Hello Reader! I am back with new ideas; finals were killer, and suffering a concussion definitely didn't help in getting myself to the computer. I also have PCS, so my memory is fuzzy, and while I have great ideas to continue my lovely crossover of Inuyasha/King Arthur(seriously, I love that story, I'm just waiting for my next 'spark' so to speak), I've also had some really weird dreams that might make for new interesting stories like this one. Hopefully you agree, sorry for the delay!

('^')

One of the strongest and most powerful things in life is love. It is an emotion based on the trust between two beings and, if nurtured, can be one of the most beautiful flowers to ever bloom. Yet, if one side grows too much and is left unchecked, it can turn one rabid…primitive…possessive… leading to disillusioned acts of monstrosity.

….

I met Haruhi when we were both in our first year of middle school, with 'met' possibly being too strong of a word. See, I went to school in America, and since I was one of those rare students interested in learning Japanese, my teacher sought out the possibility of a pen pal. Of course, as you can guess, Haruhi was my equivalent, as she was interested in strengthening her English and her teachers were very supportive. It started with emails and such, until finally we were in our last year of middle school, where we 'somehow' both coincidentally received a webcam from both of our families (Ranka and my mother were actually quite a pair after sharing fashion advice via our postscripts until they actually shared emails). From then on we could see face to face, which was rather nice when the Wi-Fi actually worked and we were able to plan reasonable hours. But it was also this year that things turned sour…

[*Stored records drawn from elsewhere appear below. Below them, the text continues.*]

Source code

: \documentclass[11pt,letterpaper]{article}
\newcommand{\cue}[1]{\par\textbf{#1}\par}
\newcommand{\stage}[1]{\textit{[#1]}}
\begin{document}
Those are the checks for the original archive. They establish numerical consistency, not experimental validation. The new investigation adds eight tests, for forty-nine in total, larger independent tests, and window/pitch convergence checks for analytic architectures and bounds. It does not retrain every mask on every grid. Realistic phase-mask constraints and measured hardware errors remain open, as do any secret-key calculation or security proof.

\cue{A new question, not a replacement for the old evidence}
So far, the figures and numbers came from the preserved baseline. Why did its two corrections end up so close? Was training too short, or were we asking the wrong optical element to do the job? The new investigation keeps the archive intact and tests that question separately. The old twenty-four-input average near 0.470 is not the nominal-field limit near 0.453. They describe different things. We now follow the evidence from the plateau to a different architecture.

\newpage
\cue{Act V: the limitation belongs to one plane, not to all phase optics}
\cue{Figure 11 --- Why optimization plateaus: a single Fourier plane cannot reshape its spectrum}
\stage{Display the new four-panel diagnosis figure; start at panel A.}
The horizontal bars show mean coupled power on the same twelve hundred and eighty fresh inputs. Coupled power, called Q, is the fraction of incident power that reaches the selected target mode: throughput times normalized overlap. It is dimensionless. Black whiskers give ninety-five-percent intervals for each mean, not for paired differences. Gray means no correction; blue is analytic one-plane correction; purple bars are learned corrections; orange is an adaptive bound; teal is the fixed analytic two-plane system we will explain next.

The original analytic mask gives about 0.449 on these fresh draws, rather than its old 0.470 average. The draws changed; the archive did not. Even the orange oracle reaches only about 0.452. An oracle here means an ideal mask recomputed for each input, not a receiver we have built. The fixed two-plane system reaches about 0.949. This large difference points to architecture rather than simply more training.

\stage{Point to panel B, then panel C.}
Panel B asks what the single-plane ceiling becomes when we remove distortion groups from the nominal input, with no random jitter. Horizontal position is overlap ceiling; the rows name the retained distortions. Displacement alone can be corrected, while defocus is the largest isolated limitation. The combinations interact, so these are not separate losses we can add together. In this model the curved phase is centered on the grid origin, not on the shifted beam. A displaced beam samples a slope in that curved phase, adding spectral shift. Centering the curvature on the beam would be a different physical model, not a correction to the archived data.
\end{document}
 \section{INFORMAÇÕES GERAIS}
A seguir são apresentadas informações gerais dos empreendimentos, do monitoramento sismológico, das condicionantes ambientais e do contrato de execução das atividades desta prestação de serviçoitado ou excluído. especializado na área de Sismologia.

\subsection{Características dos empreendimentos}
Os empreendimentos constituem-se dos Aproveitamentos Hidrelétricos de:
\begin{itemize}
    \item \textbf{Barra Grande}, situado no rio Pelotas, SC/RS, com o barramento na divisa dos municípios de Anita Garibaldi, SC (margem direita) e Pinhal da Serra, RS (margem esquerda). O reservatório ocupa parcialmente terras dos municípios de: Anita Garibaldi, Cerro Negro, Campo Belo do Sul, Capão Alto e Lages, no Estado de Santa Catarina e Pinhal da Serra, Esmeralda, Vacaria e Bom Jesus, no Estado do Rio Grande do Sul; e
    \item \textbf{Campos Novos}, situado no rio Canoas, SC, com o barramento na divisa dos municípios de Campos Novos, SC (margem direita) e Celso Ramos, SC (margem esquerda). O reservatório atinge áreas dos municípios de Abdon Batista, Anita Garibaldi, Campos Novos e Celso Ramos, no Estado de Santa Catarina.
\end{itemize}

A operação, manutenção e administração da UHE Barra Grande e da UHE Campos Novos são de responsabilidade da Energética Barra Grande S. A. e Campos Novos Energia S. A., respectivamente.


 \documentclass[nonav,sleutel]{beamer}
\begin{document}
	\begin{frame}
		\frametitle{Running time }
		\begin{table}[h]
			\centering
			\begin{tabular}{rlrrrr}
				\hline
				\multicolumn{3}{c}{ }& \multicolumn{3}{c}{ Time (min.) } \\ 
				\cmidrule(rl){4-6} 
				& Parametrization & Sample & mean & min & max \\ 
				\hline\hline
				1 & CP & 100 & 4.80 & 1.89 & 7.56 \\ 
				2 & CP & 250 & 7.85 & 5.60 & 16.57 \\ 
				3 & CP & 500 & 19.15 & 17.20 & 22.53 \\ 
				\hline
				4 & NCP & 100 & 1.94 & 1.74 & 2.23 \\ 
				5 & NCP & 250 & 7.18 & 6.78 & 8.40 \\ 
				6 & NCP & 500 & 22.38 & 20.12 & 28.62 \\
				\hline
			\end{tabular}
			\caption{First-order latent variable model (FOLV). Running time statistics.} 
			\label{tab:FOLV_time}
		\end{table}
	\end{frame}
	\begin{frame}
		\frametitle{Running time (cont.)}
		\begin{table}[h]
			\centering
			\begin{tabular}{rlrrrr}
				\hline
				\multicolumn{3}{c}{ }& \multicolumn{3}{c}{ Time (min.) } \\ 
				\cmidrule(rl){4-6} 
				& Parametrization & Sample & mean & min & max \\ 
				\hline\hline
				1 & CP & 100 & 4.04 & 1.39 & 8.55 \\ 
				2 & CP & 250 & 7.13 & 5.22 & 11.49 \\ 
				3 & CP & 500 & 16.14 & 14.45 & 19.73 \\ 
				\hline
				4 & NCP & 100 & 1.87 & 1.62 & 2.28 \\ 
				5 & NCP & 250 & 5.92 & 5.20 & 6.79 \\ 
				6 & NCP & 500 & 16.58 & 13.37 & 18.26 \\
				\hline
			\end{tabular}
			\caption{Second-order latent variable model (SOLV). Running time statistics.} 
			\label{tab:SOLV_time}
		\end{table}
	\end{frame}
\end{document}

Not between us of course, but rather my 'best guy friend.' See, I was not allowed to have a boyfriend until high school, thus I had my best guy friend. He was sweet, and we both enjoyed many things like paintball and pranks, but it started to get weird. I have a sketchbook for tattoo ideas from The Joker and Alice in Wonderland, as well as other designs like those you would imagine on elves and mermaids of the old folk tales, vines and runes and such, and he always found those designs very interesting. He became infatuated with these ideas, asking when I might get one, if we wanted to match and such, which seemed a little confusing. He hated the idea of ink on your skin; hell, he would freak when I let my friends draw on me at swim meets and school. As he became more possessive and involved, I grew scared. I continued to talk to Haruhi, and even Ranka when they were both home, and we agreed I should try and nicely break it off.

I simply texted, "I am not allowed to date until high school, and I feel that we should take a step back to breathe and fully experience our last months as middle schoolers before hitting the big leagues. Do you mind?"…

From here my life was a blur. It started with him threatening suicide, then I became paranoid. I had told his mother since I was worried, and she said he was getting help, so why was I still seeing him around; we didn't even go to the same school?!

Then it happened. My parents were in a car crash. My brother and I were alone.

I came home from school to find my brother and nanny dead. It looked like my 4th grade brother was stabbed multiple times, and that Jess was strangled, the bag still on her head. I tried to run for our gun safe, but I was grabbed and slammed in the ground. Dazed, I only heard chuckling as I felt myself being dragged to his car and hogtied in the back.

The entirety of the 20 hours I spent with him was filled with twisted love in the form of torture and sexual abuse. He carved my favorite designs into my skin with a pocket knife, leaving me with delicate vines along my cheekbones and around my neck. He made angry tribal runes along my limbs as I struggled. And on my back, I was given wings like that of a fallen angel. His fallen angel. Funny, how I would have been given a Cheshire Grin if the police hadn't arrived before he could make me scream to tear open the cuts.

In 24 hours I had lost my immediate family. Distant relations I didn't know only wanted to take me in for the possibility of my mom's doctoral fortune and the possibility of the prodigal daughter, yet I was somehow able to get permission to live with Ranka and Haruhi. At some point, my parents were able to declare Ranka as the next legal guardian since we hadn't seen my godparents in forever, and they trusted him more than my greedy relatives. Months later, by the beginning of high school, once my wounds were healed, and my psychiatrist ready to release me, I could go to Japan. Somehow, I passed a scholarship test as well, leaving me in a good position to attend high school alongside my only source of happiness and hope: Haruhi.

Though I am arriving a little later in the school year due to complications (ahem: assholes that make up the whole immigration process, as well as having to coordinate the selling of my family home and such), I am scared and excited for this new chapter of life. Thank goodness, I am an optimist, otherwise I might have been unable to look to the future; hopefully it doesn't disappoint.